- Opening Delimiter -

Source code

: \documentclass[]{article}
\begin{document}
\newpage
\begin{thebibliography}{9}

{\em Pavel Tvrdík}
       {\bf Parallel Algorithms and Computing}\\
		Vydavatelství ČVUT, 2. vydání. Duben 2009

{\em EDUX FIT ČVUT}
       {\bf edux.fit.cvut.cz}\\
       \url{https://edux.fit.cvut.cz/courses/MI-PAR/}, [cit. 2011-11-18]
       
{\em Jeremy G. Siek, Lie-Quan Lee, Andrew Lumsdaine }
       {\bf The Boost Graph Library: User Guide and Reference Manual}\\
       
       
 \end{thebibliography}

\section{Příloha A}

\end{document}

- Closing Delimiter -

■ EXERCISE
Find and copy each line above that includes the string "ČVUT".

■ RESPONSE FOR THIS EXERCISE
		Vydavatelství ČVUT, 2. vydání. Duben 2009
{\em EDUX FIT ČVUT}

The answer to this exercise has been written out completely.